**YOUR ASSIGNMENT:** Please find how many lines of the data contain the string "githubusercontent", and respond with that number only.

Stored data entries
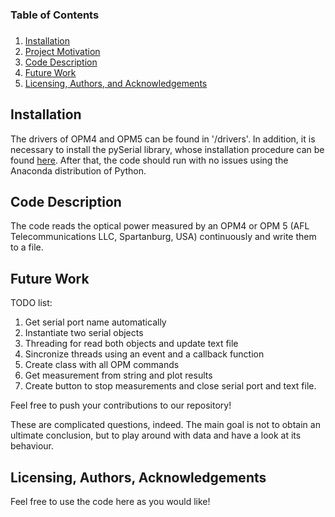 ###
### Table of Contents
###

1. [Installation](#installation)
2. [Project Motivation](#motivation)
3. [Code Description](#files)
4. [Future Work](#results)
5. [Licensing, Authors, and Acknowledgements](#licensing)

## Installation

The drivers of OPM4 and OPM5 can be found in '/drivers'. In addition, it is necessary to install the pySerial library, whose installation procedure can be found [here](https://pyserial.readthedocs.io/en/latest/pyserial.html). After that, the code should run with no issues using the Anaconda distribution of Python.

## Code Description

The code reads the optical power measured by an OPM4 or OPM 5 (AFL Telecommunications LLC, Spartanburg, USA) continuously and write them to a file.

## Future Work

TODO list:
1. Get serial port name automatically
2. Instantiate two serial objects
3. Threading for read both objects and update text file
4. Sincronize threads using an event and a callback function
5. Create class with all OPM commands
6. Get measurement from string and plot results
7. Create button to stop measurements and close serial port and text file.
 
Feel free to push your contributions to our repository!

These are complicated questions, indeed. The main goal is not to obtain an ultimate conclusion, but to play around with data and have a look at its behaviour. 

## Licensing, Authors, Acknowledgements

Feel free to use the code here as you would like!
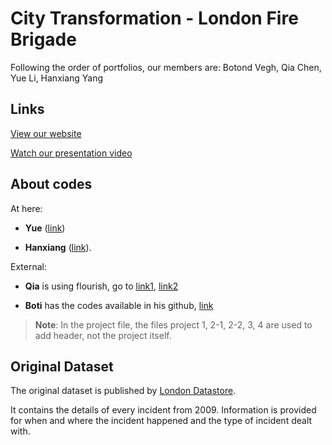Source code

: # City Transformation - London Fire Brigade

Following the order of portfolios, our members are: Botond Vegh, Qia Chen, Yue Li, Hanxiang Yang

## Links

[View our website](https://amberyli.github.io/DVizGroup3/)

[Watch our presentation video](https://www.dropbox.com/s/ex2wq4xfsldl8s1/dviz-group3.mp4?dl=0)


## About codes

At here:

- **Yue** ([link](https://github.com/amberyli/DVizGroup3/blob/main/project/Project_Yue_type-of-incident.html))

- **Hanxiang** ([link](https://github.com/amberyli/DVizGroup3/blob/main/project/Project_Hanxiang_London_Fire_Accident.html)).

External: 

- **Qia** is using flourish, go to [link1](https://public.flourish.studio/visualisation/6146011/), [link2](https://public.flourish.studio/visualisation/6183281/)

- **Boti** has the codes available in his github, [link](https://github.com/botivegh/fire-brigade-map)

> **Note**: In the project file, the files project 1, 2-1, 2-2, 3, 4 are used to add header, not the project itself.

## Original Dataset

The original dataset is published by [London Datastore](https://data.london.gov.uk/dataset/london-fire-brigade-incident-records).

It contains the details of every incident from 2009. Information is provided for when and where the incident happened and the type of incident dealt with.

==

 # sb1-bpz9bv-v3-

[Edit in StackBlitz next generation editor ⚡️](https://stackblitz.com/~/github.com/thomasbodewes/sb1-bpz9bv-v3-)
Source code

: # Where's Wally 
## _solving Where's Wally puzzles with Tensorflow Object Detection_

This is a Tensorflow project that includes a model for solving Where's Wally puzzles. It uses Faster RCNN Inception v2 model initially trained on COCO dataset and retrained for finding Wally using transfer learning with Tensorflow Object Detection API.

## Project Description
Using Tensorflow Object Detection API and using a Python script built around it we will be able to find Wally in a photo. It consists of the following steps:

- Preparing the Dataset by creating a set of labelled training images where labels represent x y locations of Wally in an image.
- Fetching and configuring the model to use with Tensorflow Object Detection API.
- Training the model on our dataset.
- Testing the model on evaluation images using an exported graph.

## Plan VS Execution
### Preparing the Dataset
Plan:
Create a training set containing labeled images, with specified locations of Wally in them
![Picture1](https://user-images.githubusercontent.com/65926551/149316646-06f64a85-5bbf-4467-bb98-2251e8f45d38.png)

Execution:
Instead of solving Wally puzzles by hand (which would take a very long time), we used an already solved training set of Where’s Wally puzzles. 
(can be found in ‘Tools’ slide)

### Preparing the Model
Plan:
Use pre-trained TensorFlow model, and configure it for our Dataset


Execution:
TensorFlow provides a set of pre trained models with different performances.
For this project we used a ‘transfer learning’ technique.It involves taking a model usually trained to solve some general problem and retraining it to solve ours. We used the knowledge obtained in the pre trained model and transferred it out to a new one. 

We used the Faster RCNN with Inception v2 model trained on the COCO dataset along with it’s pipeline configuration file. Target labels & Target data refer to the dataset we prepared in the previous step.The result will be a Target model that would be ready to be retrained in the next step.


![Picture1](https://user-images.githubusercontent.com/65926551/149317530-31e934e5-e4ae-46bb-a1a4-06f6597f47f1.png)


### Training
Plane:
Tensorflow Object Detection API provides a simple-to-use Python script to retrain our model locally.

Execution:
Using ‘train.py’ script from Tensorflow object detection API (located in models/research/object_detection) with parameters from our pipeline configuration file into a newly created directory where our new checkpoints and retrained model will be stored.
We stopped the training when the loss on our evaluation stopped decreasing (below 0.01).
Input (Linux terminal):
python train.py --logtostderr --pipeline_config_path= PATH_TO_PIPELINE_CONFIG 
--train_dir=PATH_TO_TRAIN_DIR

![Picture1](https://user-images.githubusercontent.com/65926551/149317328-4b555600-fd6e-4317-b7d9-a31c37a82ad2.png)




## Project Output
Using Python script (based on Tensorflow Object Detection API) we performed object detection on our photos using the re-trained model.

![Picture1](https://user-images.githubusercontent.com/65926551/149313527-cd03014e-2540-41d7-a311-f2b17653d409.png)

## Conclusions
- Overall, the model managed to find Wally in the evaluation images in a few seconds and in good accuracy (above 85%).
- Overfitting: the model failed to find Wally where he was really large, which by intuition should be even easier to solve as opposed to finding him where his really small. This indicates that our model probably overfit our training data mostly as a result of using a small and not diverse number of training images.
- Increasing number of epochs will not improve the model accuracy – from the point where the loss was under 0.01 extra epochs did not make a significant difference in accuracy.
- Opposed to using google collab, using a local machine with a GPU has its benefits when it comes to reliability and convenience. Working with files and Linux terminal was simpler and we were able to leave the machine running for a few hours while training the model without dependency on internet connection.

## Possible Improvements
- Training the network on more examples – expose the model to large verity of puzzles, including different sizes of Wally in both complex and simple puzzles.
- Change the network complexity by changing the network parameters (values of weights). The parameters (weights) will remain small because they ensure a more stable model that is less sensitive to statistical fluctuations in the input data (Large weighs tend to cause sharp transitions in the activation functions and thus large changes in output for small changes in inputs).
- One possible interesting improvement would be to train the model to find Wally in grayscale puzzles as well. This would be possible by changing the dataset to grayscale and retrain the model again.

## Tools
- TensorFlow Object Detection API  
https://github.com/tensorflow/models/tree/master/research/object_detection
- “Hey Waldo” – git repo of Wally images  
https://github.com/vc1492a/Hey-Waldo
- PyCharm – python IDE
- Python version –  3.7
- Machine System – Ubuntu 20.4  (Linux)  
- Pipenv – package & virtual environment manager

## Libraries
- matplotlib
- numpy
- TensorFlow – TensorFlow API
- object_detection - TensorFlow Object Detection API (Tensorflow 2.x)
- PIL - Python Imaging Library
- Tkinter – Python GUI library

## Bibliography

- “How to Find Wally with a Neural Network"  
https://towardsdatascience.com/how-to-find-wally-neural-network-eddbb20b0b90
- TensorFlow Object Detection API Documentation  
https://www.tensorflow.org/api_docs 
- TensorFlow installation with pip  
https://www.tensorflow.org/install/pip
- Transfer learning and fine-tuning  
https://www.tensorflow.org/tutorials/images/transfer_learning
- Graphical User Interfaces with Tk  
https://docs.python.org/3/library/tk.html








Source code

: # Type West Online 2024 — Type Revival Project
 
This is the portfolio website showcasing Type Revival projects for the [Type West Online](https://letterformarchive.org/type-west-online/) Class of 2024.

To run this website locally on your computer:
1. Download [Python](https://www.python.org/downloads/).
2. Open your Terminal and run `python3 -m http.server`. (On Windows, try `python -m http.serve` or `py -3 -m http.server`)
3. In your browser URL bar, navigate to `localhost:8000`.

**TASK RESULT:** 4